Francesco, in Evangelii gaudium 214, è ancora più esplicito: «Non è progressista pretendere di risolvere i problemi eliminando una vita umana. Però è anche vero che abbiamo fatto poco per accompagnare adeguatamente le donne che si trovano in situazioni molto dure, dove l’aborto si presenta loro come una rapida soluzione alle loro profonde angustie». L’aborto, dunque, non è la soluzione, ma è doveroso non lasciar sole le donne e aiutarle, anche da parte delle istituzioni. Peraltro, la responsabilità maggiore di un aborto spesso non è delle donne, ma dei familiari e di chi le consiglia male.

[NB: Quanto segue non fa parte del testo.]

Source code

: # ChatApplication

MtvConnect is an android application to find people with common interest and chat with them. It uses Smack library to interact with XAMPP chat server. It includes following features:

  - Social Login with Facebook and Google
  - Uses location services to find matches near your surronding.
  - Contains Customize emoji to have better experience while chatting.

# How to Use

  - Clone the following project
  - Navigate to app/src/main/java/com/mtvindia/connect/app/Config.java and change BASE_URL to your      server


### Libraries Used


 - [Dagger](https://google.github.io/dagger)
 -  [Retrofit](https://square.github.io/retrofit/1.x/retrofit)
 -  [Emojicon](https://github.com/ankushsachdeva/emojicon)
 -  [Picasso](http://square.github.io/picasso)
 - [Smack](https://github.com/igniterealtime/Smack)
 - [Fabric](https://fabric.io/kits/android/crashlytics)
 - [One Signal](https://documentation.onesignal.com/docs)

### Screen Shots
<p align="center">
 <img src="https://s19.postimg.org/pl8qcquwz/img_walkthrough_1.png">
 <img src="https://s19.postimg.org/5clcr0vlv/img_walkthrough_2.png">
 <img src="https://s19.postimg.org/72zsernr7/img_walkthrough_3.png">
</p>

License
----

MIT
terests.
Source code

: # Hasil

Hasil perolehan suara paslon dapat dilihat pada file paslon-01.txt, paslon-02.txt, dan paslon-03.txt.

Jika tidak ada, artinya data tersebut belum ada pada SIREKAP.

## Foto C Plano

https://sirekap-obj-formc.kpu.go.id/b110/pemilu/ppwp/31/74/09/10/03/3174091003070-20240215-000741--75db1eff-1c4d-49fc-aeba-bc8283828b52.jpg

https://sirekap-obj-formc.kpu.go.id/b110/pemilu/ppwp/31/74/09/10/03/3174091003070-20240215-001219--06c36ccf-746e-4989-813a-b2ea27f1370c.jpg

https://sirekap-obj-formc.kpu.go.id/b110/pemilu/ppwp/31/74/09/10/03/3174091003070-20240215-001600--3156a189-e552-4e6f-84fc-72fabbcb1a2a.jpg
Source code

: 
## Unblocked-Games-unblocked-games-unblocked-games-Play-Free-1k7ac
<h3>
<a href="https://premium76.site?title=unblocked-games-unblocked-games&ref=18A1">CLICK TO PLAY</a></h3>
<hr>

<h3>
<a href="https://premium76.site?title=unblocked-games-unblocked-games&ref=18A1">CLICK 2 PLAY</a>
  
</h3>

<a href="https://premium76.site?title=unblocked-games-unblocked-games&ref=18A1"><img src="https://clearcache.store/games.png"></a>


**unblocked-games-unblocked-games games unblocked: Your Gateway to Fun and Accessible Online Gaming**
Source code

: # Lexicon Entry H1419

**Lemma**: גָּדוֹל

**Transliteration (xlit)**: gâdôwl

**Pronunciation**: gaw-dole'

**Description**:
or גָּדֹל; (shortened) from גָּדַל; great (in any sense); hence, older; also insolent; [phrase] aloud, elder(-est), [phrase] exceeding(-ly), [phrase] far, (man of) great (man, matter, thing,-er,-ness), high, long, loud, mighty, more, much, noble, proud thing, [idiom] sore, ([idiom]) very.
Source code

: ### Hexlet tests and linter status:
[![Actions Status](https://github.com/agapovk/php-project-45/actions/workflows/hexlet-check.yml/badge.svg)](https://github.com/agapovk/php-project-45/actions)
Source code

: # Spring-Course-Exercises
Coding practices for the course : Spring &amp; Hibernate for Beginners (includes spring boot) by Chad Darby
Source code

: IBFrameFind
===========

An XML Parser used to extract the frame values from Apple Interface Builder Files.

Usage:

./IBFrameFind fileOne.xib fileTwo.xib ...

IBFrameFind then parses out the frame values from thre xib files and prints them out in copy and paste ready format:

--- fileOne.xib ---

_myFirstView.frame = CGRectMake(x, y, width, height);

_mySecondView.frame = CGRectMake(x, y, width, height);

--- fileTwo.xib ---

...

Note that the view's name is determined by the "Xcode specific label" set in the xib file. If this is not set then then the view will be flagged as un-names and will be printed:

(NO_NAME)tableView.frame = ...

Che dire, però, sul tema della sofferenza? Non siamo nati per soffrire e il Vangelo non ci invita a questo. Gesù, anzi, ha cercato di alleviarla per quanto possibile. Eppure il limite della nostra natura umana e la cattiveria degli altri ci porta a dover convivere con la sofferenza. Gesù stesso ha chiesto di evitare questo calice amaro, ma alla fine ha accettato di berlo. E non si trattava solo della sofferenza fisica, durata pochi giorni, ma del peso del peccato del mondo, un dolore che solo il Figlio di Dio poteva sostenere. Non ci ha però redenti la sofferenza di Cristo, ma il suo amore fino alla fine, fino alla morte di croce. È l’amore, unito a quello di Gesù nella sua passione, che dà senso anche alle nostre sofferenze. Basta pensare a quello di una madre per il proprio figlio, alle fatiche affrontate per accudirlo, sostenerlo e aiutarlo. C’è una bella immagine che Gesù stesso propone: «La donna, quando partorisce, è nel dolore, perché è venuta la sua ora; ma, quando ha dato alla luce il bambino, non si ricorda più della sofferenza, per la gioia che è venuto al mondo un uomo». E Gesù conclude: «Così anche voi, ora, siete nel dolore; ma vi vedrò di nuovo e il vostro cuore si rallegrerà e nessuno potrà togliervi la vostra gioia» (Gv 16,21-22). La gioia non si raggiunge evitando la sofferenza o eliminando una vita umana, ma soltanto con un amore fino alla fine.